What this task involves →
The lines you return should be those containing the string "framework", taken from the data below.

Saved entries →
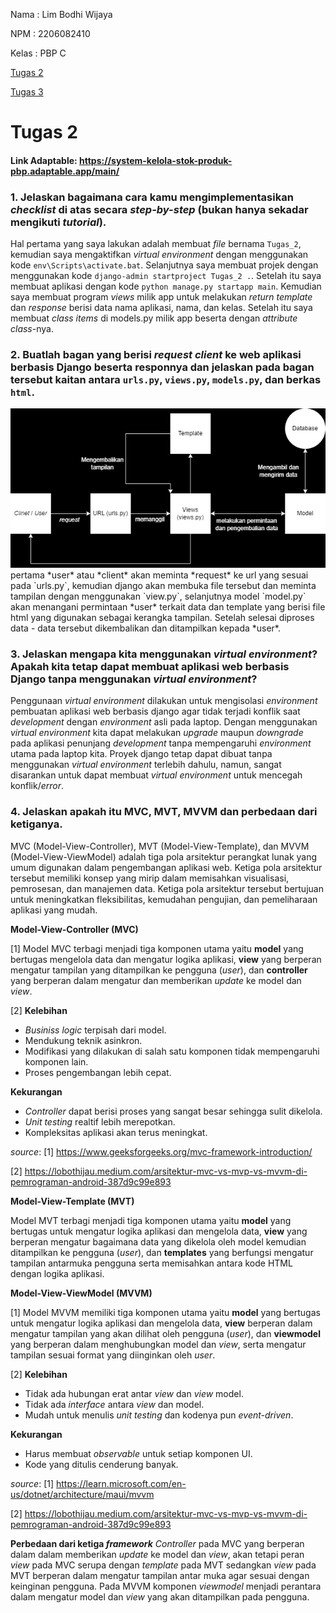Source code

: Nama  : Lim Bodhi Wijaya

NPM   : 2206082410

Kelas : PBP C

[Tugas 2](#Tugas-2)

[Tugas 3](#Tugas-3)

# Tugas 2

#### Link Adaptable: https://system-kelola-stok-produk-pbp.adaptable.app/main/

### **1. Jelaskan bagaimana cara kamu mengimplementasikan *checklist* di atas secara *step-by-step* (bukan hanya sekadar mengikuti *tutorial*).**

Hal pertama yang saya lakukan adalah membuat *file* bernama `Tugas_2`, kemudian saya mengaktifkan *virtual environment* dengan menggunakan kode `env\Scripts\activate.bat`. Selanjutnya saya membuat projek dengan menggunakan kode `django-admin startproject Tugas_2 .`. Setelah itu saya membuat aplikasi dengan kode `python manage.py startapp main`. Kemudian saya membuat program *views* milik app untuk melakukan *return template* dan *response* berisi data nama aplikasi, nama, dan kelas. Setelah itu saya membuat *class items* di models.py milik app beserta dengan *attribute class*-nya.

### **2. Buatlah bagan yang berisi *request client* ke web aplikasi berbasis Django beserta responnya dan jelaskan pada bagan tersebut kaitan antara `urls.py`, `views.py`, `models.py`, dan berkas `html`.**

<img src="Diagram Tugas 2 PBP.png" alt="Diagram hubungan urls, views, model serta html">
pertama *user* atau *client* akan meminta *request* ke url yang sesuai pada `urls.py`, kemudian django akan membuka file tersebut dan meminta tampilan dengan menggunakan `view.py`, selanjutnya model `model.py` akan menangani permintaan *user* terkait data dan template yang berisi file html yang digunakan sebagai kerangka tampilan. Setelah selesai diproses data - data tersebut dikembalikan dan ditampilkan kepada *user*.

### **3. Jelaskan mengapa kita menggunakan *virtual environment*? Apakah kita tetap dapat membuat aplikasi web berbasis Django tanpa menggunakan *virtual environment*?**

Penggunaan *virtual environment* dilakukan untuk mengisolasi *environment* pembuatan aplikasi web berbasis django agar tidak terjadi konflik saat *development* dengan *environment* asli pada laptop. Dengan menggunakan *virtual environment* kita dapat melakukan *upgrade* maupun *downgrade* pada aplikasi penunjang *development* tanpa mempengaruhi *environment* utama pada laptop kita. Proyek django tetap dapat dibuat tanpa menggunakan *virtual environment* terlebih dahulu, namun, sangat disarankan untuk dapat membuat *virtual environment* untuk mencegah konflik/*error*.

### 4. Jelaskan apakah itu MVC, MVT, MVVM dan perbedaan dari ketiganya.

MVC (Model-View-Controller), MVT (Model-View-Template), dan MVVM (Model-View-ViewModel) adalah tiga pola arsitektur perangkat lunak yang umum digunakan dalam pengembangan aplikasi web. Ketiga pola arsitektur tersebut memiliki konsep yang mirip dalam memisahkan visualisasi, pemrosesan, dan manajemen data. Ketiga pola arsitektur tersebut bertujuan untuk meningkatkan fleksibilitas, kemudahan pengujian, dan pemeliharaan aplikasi yang mudah.

**Model-View-Controller (MVC)**

[1] Model MVC terbagi menjadi tiga komponen utama yaitu **model** yang bertugas mengelola data dan mengatur logika aplikasi, **view** yang berperan mengatur tampilan yang ditampilkan ke pengguna (*user*), dan **controller** yang berperan dalam mengatur dan memberikan *update* ke model dan *view*.

[2] **Kelebihan**

- *Businiss logic* terpisah dari model.
- Mendukung teknik asinkron.
- Modifikasi yang dilakukan di salah satu komponen tidak mempengaruhi komponen lain.
- Proses pengembangan lebih cepat.

**Kekurangan**

- *Controller* dapat berisi proses yang sangat besar sehingga sulit dikelola.
- *Unit testing* realtif lebih merepotkan.
- Kompleksitas aplikasi akan terus meningkat.

*source*: 
[1] <a href="URL">https://www.geeksforgeeks.org/mvc-framework-introduction/</a>

[2] <a href="URL">https://lobothijau.medium.com/arsitektur-mvc-vs-mvp-vs-mvvm-di-pemrograman-android-387d9c99e893</a>

**Model-View-Template (MVT)**

Model MVT terbagi menjadi tiga komponen utama yaitu **model** yang bertugas untuk mengatur logika aplikasi dan mengelola data, **view** yang berperan mengatur bagaimana data yang dikelola oleh model kemudian ditampilkan ke pengguna (*user*), dan **templates** yang berfungsi mengatur tampilan antarmuka pengguna serta memisahkan antara kode HTML dengan logika aplikasi.

**Model-View-ViewModel (MVVM)**

[1] Model MVVM memiliki tiga komponen utama yaitu **model** yang bertugas untuk mengatur logika aplikasi dan mengelola data, **view** berperan dalam mengatur tampilan yang akan dilihat oleh pengguna (*user*), dan **viewmodel** yang berperan dalam menghubungkan model dan *view*, serta mengatur tampilan sesuai format yang diinginkan oleh *user*.

[2] **Kelebihan**

- Tidak ada hubungan erat antar *view* dan *view* model.
- Tidak ada *interface* antara *view* dan model.
- Mudah untuk menulis *unit testing* dan kodenya pun *event-driven*.

**Kekurangan**

- Harus membuat *observable* untuk setiap komponen UI.
- Kode yang ditulis cenderung banyak.

*source*: 
[1] <a href="URL">https://learn.microsoft.com/en-us/dotnet/architecture/maui/mvvm</a>

[2] <a href="URL">https://lobothijau.medium.com/arsitektur-mvc-vs-mvp-vs-mvvm-di-pemrograman-android-387d9c99e893</a>

**Perbedaan dari ketiga *framework***
*Controller* pada MVC yang berperan dalam dalam memberikan *update* ke model dan *view*, akan tetapi peran *view* pada MVC serupa dengan *template* pada MVT sedangkan *view* pada MVT berperan dalam mengatur tampilan antar muka agar sesuai dengan keinginan pengguna. Pada MVVM komponen *viewmodel* menjadi perantara dalam mengatur model dan *view* yang akan ditampilkan pada pengguna.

Worked solution →
[1] <a href="URL">https://www.geeksforgeeks.org/mvc-framework-introduction/</a>
**Perbedaan dari ketiga *framework***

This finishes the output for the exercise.